# Quick question about an unheard of class at a show.



## Horses4Healing (Feb 3, 2012)

Hello,
Like the title says, I have a question about a class that I've never heard of before. The show is an Open show with Reining, Halter/Showmanship, Western Pleasure, English Pleasure, and Trail classes. In both the Western and English Divisions there are classes called "Western Country Pleasure" and "English Country Pleasure" I've never heard of these classes before and I was wondering if anyone knew what was done in these classes and how they were judged. A friend of mine says that they might be classes for gaited horses since the show has other gaited classes. But I'm not sure and neither is she. So if anyone knows and would like to inform, that would be great.

Thanks,
Horses4Healing


----------



## Roperchick (Feb 1, 2010)

im pretty sure its a gaited horse class? i think i heard it at an ASHA show i went to a few years ago. but im not 100%


----------



## hisangelonly (Oct 29, 2011)

no its not gaited. im goin to a show in september and it has country pleasure. i asked about it and she said its not gaited. try looking up videos on youtube. i know in the arabian magazines i get, the horses compete in country pleasure. id like to know how its judged too
_Posted via Mobile Device_


----------



## Lopin N Paint (May 30, 2012)

Horses4Healing said:


> Hello,
> Like the title says, I have a question about a class that I've never heard of before. The show is an Open show with Reining, Halter/Showmanship, Western Pleasure, English Pleasure, and Trail classes. In both the Western and English Divisions there are classes called "Western Country Pleasure" and "English Country Pleasure" I've never heard of these classes before and I was wondering if anyone knew what was done in these classes and how they were judged. A friend of mine says that they might be classes for gaited horses since the show has other gaited classes. But I'm not sure and neither is she. So if anyone knows and would like to inform, that would be great.
> 
> Thanks,
> Horses4Healing



Around here Western Pleasure in open shows is for your more stock horse types. Most Quarter horses, most Paints, most Appys. English Pleasure classes you'll get your more hunter types such as big lengthly Quarter horses, Paints, Apps, Thoroughbreds, some Warmblood types.

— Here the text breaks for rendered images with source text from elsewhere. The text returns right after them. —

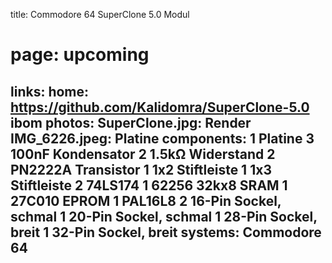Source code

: title: Commodore 64 SuperClone 5.0 Modul
# page: upcoming
links:
    home: https://github.com/Kalidomra/SuperClone-5.0
    ibom
photos:
    SuperClone.jpg: Render
    IMG_6226.jpeg: Platine
components:
    1 Platine
    3 100nF Kondensator
    2 1.5kΩ Widerstand
    2 PN2222A Transistor
    1 1x2 Stiftleiste
    1 1x3 Stiftleiste
    2 74LS174
    1 62256 32kx8 SRAM
    1 27C010 EPROM
    1 PAL16L8
    2 16-Pin Sockel, schmal
    1 20-Pin Sockel, schmal
    1 28-Pin Sockel, breit
    1 32-Pin Sockel, breit
systems:
    Commodore 64
---
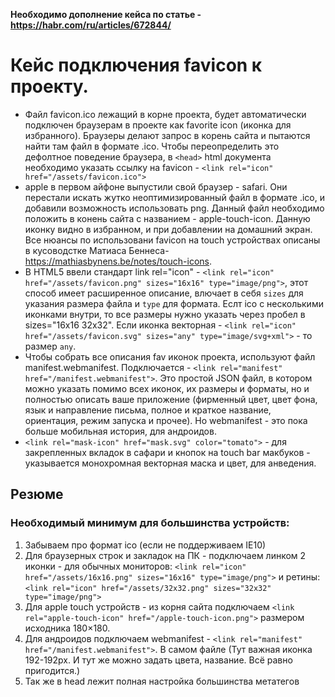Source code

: __Необходимо дополнение кейса по статье - https://habr.com/ru/articles/672844/__

# Кейс подключения favicon к проекту.

- Файл favicon.ico лежащий в корне проекта, будет автоматически подключен браузерам в проекте как favorite icon (иконка для избранного). Браузеры делают запрос в корень сайта и пытаются найти там файл в формате .ico. Чтобы переопределить это дефолтное поведение браузера, в `<head>` html документа необходимо указать ссылку на favicon -  `<link rel="icon" href="/assets/favicon.ico">`
- apple в первом айфоне выпустили свой браузер - safari. Они перестали искать жутко неоптимизированный файл в формате .ico, и добавили возможность использовать png. Данный файл необходимо положить в конень сайта с названием - apple-touch-icon. Данную иконку видно в избранном, и при добавлении на домашний экран. Все нюансы по использовани favicon на touch устройствах описаны в кусоводстке Матиаса Беннеса- https://mathiasbynens.be/notes/touch-icons.
- В HTML5 ввели стандарт link rel="icon" - `<link rel="icon" href="/assets/favicon.png" sizes="16x16" type="image/png">`, этот способ имеет расширенное описание, влючает в себя `sizes` для указания размера файла и `type` для формата. Еслт ico с несколькими иконками внутри, то все размеры нужно указать через пробел в sizes="16x16 32x32". Если иконка векторная - `<link rel="icon" href="/assets/favicon.svg" sizes="any" type="image/svg+xml">` - то размер `any`.
- Чтобы собрать все описания fav иконок проекта, используют файл manifest.webmanifest. Подключается - `<link rel="manifest" href="/manifest.webmanifest">`. Это простой JSON файл, в котором можно указать помимо всех иконок, их размеры и форматы, но и полностью описать ваше приложение (фирменный цвет, цвет фона, язык и направление письма, полное и краткое название, ориентация, режим запуска и прочее). Но webmanifest - это пока больше мобильная история, для андроидов. 
- `<link rel="mask-icon" href="mask.svg" color="tomato">` - для закрепленных вкладок в сафари и кнопок на touch bar макбуков - указывается монохромная векторная маска и цвет, для анведения.

## Резюме
### Необходимый минимум для большинства устройств:
1. Забываем про формат ico (если не поддерживаем IE10)
2. Для браузерных строк и закладок на ПК -  подключаем линком 2 иконки - для обычных мониторов:
`<link rel="icon" href="/assets/16x16.png" sizes="16x16" type="image/png">`
 и ретины: 
`<link rel="icon" href="/assets/32x32.png" sizes="32x32" type="image/png">`
3. Для apple touch устройств - из корня сайта подключаем `<link rel="apple-touch-icon" href="/apple-touch-icon.png">` размером исходника 180×180.
4. Для андроидов подключаем webmanifest - `<link rel="manifest" href="/manifest.webmanifest">`. В самом файле (Тут важная иконка 192-192px. И тут же можно задать цвета, название. Всё равно пригодится.)
5. Так же в head лежит полная настройка большинства метатегов
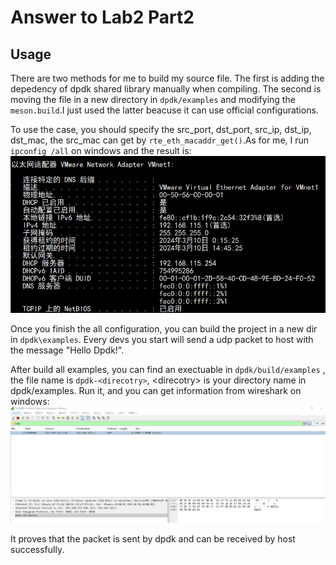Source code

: # Answer to Lab2 Part2 

## Usage
There are two methods for me to build my source file. The first is adding the depedency of dpdk shared library manually when compiling. The second is moving the file in a new directory in `dpdk/examples` and modifying the `meson.build`.I just used the latter beacuse it can use official configurations.

To use the case, you should specify the src_port, dst_port, src_ip, dst_ip, dst_mac, the src_mac can get by `rte_eth_macaddr_get()`.As for me, I run `ipconfig /all` on windows and the result is:  
![ip](./winip.png)

Once you finish the all configuration, you can build the project in a new dir in `dpdk\examples`. Every devs you start will send a udp packet to host with the message "Hello Dpdk!".  

After build all examples, you can find an exectuable in `dpdk/build/examples` , the file name is `dpdk-<direcotry>`, \<direcotry\> is your directory name in dpdk/examples. Run it, and you can get information from wireshark on windows:  
![wireshark](./wireshark.png)

It proves that the packet is sent by dpdk and can be received by host successfully.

The Western and English Country Pleasure would be for Arabians, Morgans, Saddlebreds and such. Breeds with a lot more high steppin knee action and more naturally high head set. :lol:

But, that is around here.


----------



## GotaDunQH (Feb 13, 2011)

^what she said....those "country" classes are for Arabs, Morgans, ASB, NSH etc.


----------



## Speed Racer (Oct 21, 2009)

They're not classes for gaited horses. High stepping, yes. Gaited, no.


----------



## Horses4Healing (Feb 3, 2012)

Thanks guys. It makes sense 100% to me. I think its cool that they made classes for these horses since if I ever wanted to show a high stepping horse in western pleasure, I'd be bummed if they didn't have classes for my horse and I. Thanks for clearing that up!


----------